Languishing under her contract with Howard Hughes, she was finally acquired, thanks to the manic persistence of MGM producer (and future husband) Paul Bern where she was very reluctantly (Thalberg’s desperate last resort) cast in the most “unfilmable” movie in Hollywood, a racy sex film called Red Headed Woman. But the film had the good fortune of being adapted by the fast and witty screenwriter Anita Loos, who penned the red-headed Lil Andrews with sass and zippy one-liners.
Jean Harlow fired off the lines like a six-shooter at the OK Corral.
Harlow’s hard work was about to pay off. Although she resented being painted to the public as a salacious man-eater, the result was solid gold. MGM had a formidable star on their hands. The Legion of Decency had a hernia. The critics took note.
The rest was history.
She was so young and inexperienced when she made her earliest films it’s hard to believe Harlow was expected to be anything more than a girl (a beautiful one) onscreen. I didn’t think she did a bad job in Platinum Blonde, she was evolving and it showed, but she was getting better. Looking forward to your next installment on Harlow’s evolution.

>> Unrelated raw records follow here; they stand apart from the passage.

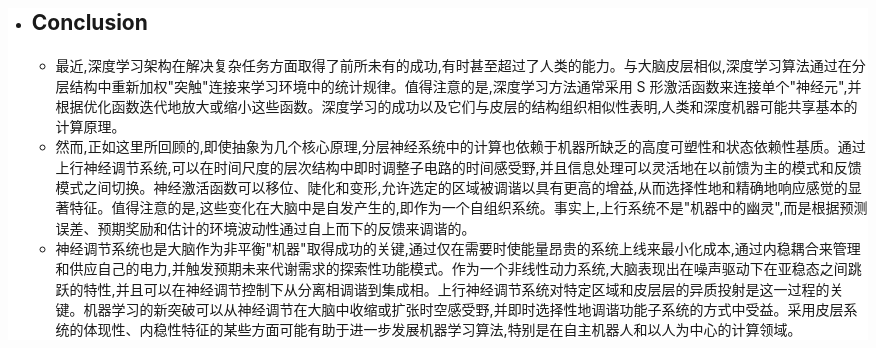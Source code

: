 - ## Conclusion
	- 最近,深度学习架构在解决复杂任务方面取得了前所未有的成功,有时甚至超过了人类的能力。与大脑皮层相似,深度学习算法通过在分层结构中重新加权"突触"连接来学习环境中的统计规律。值得注意的是,深度学习方法通常采用 S 形激活函数来连接单个"神经元",并根据优化函数迭代地放大或缩小这些函数。深度学习的成功以及它们与皮层的结构组织相似性表明,人类和深度机器可能共享基本的计算原理。
	- 然而,正如这里所回顾的,即使抽象为几个核心原理,分层神经系统中的计算也依赖于机器所缺乏的高度可塑性和状态依赖性基质。通过上行神经调节系统,可以在时间尺度的层次结构中即时调整子电路的时间感受野,并且信息处理可以灵活地在以前馈为主的模式和反馈模式之间切换。神经激活函数可以移位、陡化和变形,允许选定的区域被调谐以具有更高的增益,从而选择性地和精确地响应感觉的显著特征。值得注意的是,这些变化在大脑中是自发产生的,即作为一个自组织系统。事实上,上行系统不是"机器中的幽灵",而是根据预测误差、预期奖励和估计的环境波动性通过自上而下的反馈来调谐的。
	- 神经调节系统也是大脑作为非平衡"机器"取得成功的关键,通过仅在需要时使能量昂贵的系统上线来最小化成本,通过内稳耦合来管理和供应自己的电力,并触发预期未来代谢需求的探索性功能模式。作为一个非线性动力系统,大脑表现出在噪声驱动下在亚稳态之间跳跃的特性,并且可以在神经调节控制下从分离相调谐到集成相。上行神经调节系统对特定区域和皮层层的异质投射是这一过程的关键。机器学习的新突破可以从神经调节在大脑中收缩或扩张时空感受野,并即时选择性地调谐功能子系统的方式中受益。采用皮层系统的体现性、内稳性特征的某些方面可能有助于进一步发展机器学习算法,特别是在自主机器人和以人为中心的计算领域。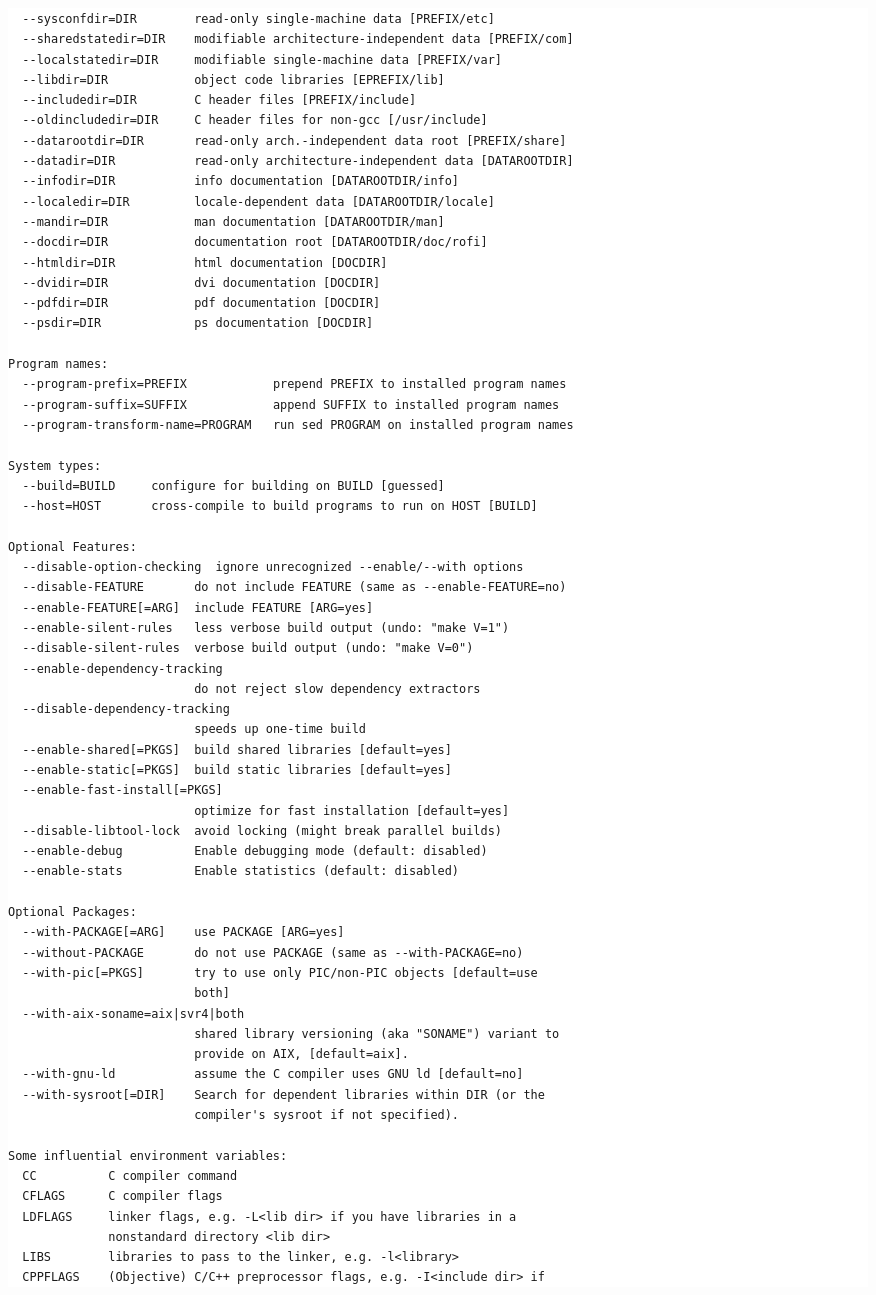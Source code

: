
 ```
  --sysconfdir=DIR        read-only single-machine data [PREFIX/etc]
  --sharedstatedir=DIR    modifiable architecture-independent data [PREFIX/com]
  --localstatedir=DIR     modifiable single-machine data [PREFIX/var]
  --libdir=DIR            object code libraries [EPREFIX/lib]
  --includedir=DIR        C header files [PREFIX/include]
  --oldincludedir=DIR     C header files for non-gcc [/usr/include]
  --datarootdir=DIR       read-only arch.-independent data root [PREFIX/share]
  --datadir=DIR           read-only architecture-independent data [DATAROOTDIR]
  --infodir=DIR           info documentation [DATAROOTDIR/info]
  --localedir=DIR         locale-dependent data [DATAROOTDIR/locale]
  --mandir=DIR            man documentation [DATAROOTDIR/man]
  --docdir=DIR            documentation root [DATAROOTDIR/doc/rofi]
  --htmldir=DIR           html documentation [DOCDIR]
  --dvidir=DIR            dvi documentation [DOCDIR]
  --pdfdir=DIR            pdf documentation [DOCDIR]
  --psdir=DIR             ps documentation [DOCDIR]

Program names:
  --program-prefix=PREFIX            prepend PREFIX to installed program names
  --program-suffix=SUFFIX            append SUFFIX to installed program names
  --program-transform-name=PROGRAM   run sed PROGRAM on installed program names

System types:
  --build=BUILD     configure for building on BUILD [guessed]
  --host=HOST       cross-compile to build programs to run on HOST [BUILD]

Optional Features:
  --disable-option-checking  ignore unrecognized --enable/--with options
  --disable-FEATURE       do not include FEATURE (same as --enable-FEATURE=no)
  --enable-FEATURE[=ARG]  include FEATURE [ARG=yes]
  --enable-silent-rules   less verbose build output (undo: "make V=1")
  --disable-silent-rules  verbose build output (undo: "make V=0")
  --enable-dependency-tracking
                          do not reject slow dependency extractors
  --disable-dependency-tracking
                          speeds up one-time build
  --enable-shared[=PKGS]  build shared libraries [default=yes]
  --enable-static[=PKGS]  build static libraries [default=yes]
  --enable-fast-install[=PKGS]
                          optimize for fast installation [default=yes]
  --disable-libtool-lock  avoid locking (might break parallel builds)
  --enable-debug          Enable debugging mode (default: disabled)
  --enable-stats          Enable statistics (default: disabled)

Optional Packages:
  --with-PACKAGE[=ARG]    use PACKAGE [ARG=yes]
  --without-PACKAGE       do not use PACKAGE (same as --with-PACKAGE=no)
  --with-pic[=PKGS]       try to use only PIC/non-PIC objects [default=use
                          both]
  --with-aix-soname=aix|svr4|both
                          shared library versioning (aka "SONAME") variant to
                          provide on AIX, [default=aix].
  --with-gnu-ld           assume the C compiler uses GNU ld [default=no]
  --with-sysroot[=DIR]    Search for dependent libraries within DIR (or the
                          compiler's sysroot if not specified).

Some influential environment variables:
  CC          C compiler command
  CFLAGS      C compiler flags
  LDFLAGS     linker flags, e.g. -L<lib dir> if you have libraries in a
              nonstandard directory <lib dir>
  LIBS        libraries to pass to the linker, e.g. -l<library>
  CPPFLAGS    (Objective) C/C++ preprocessor flags, e.g. -I<include dir> if
```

I agree, Eve. Particularly with Public Enemy, the poor thing is this acting novice working alongside three Vaudeville and Broadway veterans (Cagney, Clark and Blondell)! It’s really a testament to her as a professional that she blossomed so completely as an actress!
I do have to agree with Mae Clarke’s assessment of Harlow in The Public Enemy–she really does make me cringe there. I think my first taste of Harlow as how I think of Harlow comes in The Beast of the City, especially when she’s teasing Wallace Ford with her dance. And then, yes Red Headed Woman, just wow!
Oh man, The Beast of the City. Sexy stuff. All I gotta say about that.
I haven’t seen The Beast of the City but fortunately it’s coming up on TCM later this month and I’ll have a chance to take a look. It was apparently the first movie that brought Harlow consistently good reviews. I’ve read that Red-Headed Woman had a so-so preview and that Thalberg had scenes added &/or edited to further emphasize the comedy.